- What the exercise asks
Return the lines exactly as they stand, from the first of the material through the line containing "and you can".

[Start of Attachment]

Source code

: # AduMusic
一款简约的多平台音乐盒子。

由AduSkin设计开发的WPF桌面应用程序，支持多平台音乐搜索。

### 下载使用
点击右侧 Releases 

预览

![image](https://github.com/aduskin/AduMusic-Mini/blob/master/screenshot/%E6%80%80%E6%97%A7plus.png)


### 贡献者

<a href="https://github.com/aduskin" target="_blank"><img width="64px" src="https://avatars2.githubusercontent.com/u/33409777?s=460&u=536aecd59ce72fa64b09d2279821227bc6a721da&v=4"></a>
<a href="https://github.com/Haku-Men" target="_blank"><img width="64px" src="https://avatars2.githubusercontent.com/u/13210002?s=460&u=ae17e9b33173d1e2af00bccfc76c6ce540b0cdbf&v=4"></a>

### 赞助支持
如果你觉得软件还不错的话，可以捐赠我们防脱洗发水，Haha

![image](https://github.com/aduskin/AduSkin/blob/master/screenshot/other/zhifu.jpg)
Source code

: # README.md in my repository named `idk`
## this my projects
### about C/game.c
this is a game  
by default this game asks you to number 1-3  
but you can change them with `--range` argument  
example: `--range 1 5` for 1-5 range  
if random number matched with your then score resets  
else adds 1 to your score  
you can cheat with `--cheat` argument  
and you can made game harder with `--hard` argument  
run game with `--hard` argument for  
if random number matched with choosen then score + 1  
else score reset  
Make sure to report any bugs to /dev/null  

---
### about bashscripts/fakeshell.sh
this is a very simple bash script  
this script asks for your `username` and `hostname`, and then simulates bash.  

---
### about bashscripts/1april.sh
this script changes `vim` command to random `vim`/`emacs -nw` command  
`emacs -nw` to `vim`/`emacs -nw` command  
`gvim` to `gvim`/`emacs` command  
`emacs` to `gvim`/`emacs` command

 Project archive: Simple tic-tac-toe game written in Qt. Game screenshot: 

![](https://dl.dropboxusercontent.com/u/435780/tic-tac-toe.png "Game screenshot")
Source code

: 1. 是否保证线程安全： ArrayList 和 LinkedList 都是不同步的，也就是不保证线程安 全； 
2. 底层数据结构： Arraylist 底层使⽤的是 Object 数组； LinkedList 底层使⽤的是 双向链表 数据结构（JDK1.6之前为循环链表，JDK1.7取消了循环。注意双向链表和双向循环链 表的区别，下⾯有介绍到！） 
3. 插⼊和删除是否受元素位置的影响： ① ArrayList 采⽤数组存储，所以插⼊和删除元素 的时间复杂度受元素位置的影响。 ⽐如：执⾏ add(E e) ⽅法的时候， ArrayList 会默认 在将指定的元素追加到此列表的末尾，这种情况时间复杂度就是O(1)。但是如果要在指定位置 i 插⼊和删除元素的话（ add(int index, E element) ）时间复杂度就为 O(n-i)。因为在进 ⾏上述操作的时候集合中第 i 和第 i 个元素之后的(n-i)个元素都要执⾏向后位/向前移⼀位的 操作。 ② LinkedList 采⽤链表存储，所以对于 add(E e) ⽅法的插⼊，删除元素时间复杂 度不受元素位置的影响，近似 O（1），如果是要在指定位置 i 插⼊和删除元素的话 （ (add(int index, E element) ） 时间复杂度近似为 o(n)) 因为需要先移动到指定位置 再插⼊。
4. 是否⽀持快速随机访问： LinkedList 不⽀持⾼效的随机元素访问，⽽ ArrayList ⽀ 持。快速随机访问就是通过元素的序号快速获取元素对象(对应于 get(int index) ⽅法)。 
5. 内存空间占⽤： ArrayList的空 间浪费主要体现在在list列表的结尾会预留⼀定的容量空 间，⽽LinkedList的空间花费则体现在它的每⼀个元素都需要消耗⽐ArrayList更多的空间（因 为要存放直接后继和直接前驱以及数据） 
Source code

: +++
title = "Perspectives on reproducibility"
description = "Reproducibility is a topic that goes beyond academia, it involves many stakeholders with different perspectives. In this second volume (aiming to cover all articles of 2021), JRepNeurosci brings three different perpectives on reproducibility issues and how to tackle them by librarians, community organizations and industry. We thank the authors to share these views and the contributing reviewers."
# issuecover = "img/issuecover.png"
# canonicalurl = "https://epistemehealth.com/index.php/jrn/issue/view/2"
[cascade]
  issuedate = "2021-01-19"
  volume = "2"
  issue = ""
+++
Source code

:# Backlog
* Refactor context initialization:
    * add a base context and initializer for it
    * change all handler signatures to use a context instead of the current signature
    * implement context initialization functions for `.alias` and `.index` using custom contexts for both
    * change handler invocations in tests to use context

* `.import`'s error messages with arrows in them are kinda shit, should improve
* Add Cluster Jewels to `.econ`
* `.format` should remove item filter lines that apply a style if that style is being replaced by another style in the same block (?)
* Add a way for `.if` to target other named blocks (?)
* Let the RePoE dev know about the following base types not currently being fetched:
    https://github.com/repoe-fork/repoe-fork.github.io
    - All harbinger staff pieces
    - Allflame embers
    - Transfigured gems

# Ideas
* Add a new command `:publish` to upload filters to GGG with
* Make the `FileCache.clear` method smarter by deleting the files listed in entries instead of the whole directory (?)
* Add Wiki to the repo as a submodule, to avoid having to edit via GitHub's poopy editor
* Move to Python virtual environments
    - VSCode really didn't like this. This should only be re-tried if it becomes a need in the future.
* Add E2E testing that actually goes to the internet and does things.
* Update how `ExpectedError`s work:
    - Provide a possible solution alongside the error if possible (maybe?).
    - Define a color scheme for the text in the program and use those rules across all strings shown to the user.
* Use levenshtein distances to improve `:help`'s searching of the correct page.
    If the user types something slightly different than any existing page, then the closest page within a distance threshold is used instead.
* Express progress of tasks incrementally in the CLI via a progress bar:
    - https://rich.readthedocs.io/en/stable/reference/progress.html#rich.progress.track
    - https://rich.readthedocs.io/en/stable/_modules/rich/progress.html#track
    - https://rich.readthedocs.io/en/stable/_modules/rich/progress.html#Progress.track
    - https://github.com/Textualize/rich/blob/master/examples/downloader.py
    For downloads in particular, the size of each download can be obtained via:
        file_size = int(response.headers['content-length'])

[End of Attachment]

- Response area
Source code

: # AduMusic
一款简约的多平台音乐盒子。

由AduSkin设计开发的WPF桌面应用程序，支持多平台音乐搜索。

### 下载使用
点击右侧 Releases 

预览

![image](https://github.com/aduskin/AduMusic-Mini/blob/master/screenshot/%E6%80%80%E6%97%A7plus.png)


### 贡献者

<a href="https://github.com/aduskin" target="_blank"><img width="64px" src="https://avatars2.githubusercontent.com/u/33409777?s=460&u=536aecd59ce72fa64b09d2279821227bc6a721da&v=4"></a>
<a href="https://github.com/Haku-Men" target="_blank"><img width="64px" src="https://avatars2.githubusercontent.com/u/13210002?s=460&u=ae17e9b33173d1e2af00bccfc76c6ce540b0cdbf&v=4"></a>

### 赞助支持
如果你觉得软件还不错的话，可以捐赠我们防脱洗发水，Haha

![image](https://github.com/aduskin/AduSkin/blob/master/screenshot/other/zhifu.jpg)
Source code

: # README.md in my repository named `idk`
## this my projects
### about C/game.c
this is a game  
by default this game asks you to number 1-3  
but you can change them with `--range` argument  
example: `--range 1 5` for 1-5 range  
if random number matched with your then score resets  
else adds 1 to your score  
you can cheat with `--cheat` argument  
and you can made game harder with `--hard` argument  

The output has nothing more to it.